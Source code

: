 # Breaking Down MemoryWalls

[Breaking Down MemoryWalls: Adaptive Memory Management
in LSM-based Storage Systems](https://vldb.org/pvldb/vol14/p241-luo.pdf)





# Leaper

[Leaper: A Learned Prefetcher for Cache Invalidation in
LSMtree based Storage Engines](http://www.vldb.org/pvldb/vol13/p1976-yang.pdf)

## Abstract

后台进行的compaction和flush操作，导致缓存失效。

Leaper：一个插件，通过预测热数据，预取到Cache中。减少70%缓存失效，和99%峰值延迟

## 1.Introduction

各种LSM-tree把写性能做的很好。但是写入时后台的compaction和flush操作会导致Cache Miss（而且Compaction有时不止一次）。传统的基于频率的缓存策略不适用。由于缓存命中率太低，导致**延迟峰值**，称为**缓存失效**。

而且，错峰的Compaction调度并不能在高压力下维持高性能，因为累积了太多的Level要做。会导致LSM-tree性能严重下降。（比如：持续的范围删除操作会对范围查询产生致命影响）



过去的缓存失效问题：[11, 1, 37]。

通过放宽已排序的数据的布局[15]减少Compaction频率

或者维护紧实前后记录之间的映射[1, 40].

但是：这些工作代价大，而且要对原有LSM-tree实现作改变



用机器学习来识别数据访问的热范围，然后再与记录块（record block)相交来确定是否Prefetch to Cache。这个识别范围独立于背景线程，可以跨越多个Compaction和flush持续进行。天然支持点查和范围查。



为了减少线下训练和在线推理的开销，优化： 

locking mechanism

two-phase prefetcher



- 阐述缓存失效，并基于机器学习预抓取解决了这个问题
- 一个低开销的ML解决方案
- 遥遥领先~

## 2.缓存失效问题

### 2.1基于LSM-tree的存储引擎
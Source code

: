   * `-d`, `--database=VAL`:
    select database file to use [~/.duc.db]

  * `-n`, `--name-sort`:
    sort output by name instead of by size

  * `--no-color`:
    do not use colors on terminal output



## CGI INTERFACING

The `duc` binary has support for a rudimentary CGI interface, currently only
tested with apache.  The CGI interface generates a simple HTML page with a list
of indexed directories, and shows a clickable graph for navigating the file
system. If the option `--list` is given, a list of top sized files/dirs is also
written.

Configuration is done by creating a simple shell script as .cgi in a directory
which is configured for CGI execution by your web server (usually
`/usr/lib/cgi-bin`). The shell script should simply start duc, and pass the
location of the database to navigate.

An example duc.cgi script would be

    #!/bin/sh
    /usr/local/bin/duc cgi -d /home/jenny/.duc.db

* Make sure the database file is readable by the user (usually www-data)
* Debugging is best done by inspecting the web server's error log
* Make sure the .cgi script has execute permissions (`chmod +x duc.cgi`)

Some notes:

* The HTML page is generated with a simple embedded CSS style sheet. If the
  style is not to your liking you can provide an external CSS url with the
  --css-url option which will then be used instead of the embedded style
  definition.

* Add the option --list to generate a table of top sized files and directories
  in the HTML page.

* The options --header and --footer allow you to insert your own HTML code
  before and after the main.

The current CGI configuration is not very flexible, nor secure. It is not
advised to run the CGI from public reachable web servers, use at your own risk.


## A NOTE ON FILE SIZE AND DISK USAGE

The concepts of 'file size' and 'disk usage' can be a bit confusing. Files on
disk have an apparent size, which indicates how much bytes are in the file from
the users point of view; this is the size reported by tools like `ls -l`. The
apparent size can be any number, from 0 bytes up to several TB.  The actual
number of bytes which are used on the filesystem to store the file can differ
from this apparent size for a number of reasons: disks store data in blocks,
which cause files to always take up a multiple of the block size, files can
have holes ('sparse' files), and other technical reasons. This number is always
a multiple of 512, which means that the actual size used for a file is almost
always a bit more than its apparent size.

════════

### [The task]
Reproduce exactly the lines from the one containing "a multiple of 512, which" through the last line of the records above, including both, and nothing else.

### [Written answer]
a multiple of 512, which means that the actual size used for a file is almost
always a bit more than its apparent size.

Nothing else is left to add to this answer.